What to do
Find and return every line of the data that contains the word "sonarr".
═════ Records supplied ═════
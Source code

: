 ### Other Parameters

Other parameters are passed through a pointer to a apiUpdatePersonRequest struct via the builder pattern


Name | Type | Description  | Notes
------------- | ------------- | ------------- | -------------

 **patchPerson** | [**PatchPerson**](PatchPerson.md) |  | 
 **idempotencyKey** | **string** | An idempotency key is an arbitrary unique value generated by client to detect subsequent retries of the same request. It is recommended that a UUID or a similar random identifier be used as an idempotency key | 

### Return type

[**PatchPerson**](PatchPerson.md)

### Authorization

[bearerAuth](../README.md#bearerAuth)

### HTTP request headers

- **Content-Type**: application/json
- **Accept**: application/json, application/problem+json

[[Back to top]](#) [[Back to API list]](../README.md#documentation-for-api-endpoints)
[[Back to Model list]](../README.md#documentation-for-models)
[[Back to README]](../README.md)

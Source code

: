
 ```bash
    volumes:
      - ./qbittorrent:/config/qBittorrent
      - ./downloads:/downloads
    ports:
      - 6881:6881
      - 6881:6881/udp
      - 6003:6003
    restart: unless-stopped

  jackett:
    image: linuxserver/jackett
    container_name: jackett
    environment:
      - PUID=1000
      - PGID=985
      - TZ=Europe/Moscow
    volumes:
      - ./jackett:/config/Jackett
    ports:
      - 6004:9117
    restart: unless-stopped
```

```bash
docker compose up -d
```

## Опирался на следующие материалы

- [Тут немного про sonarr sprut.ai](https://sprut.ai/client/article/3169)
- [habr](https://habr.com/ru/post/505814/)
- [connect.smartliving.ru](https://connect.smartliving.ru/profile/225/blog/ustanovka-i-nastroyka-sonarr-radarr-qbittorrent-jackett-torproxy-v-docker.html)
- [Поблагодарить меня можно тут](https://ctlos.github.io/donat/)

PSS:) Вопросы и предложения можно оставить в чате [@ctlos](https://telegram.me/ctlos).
═════
Task solution
- [Тут немного про sonarr sprut.ai](https://sprut.ai/client/article/3169)
- [connect.smartliving.ru](https://connect.smartliving.ru/profile/225/blog/ustanovka-i-nastroyka-sonarr-radarr-qbittorrent-jackett-torproxy-v-docker.html)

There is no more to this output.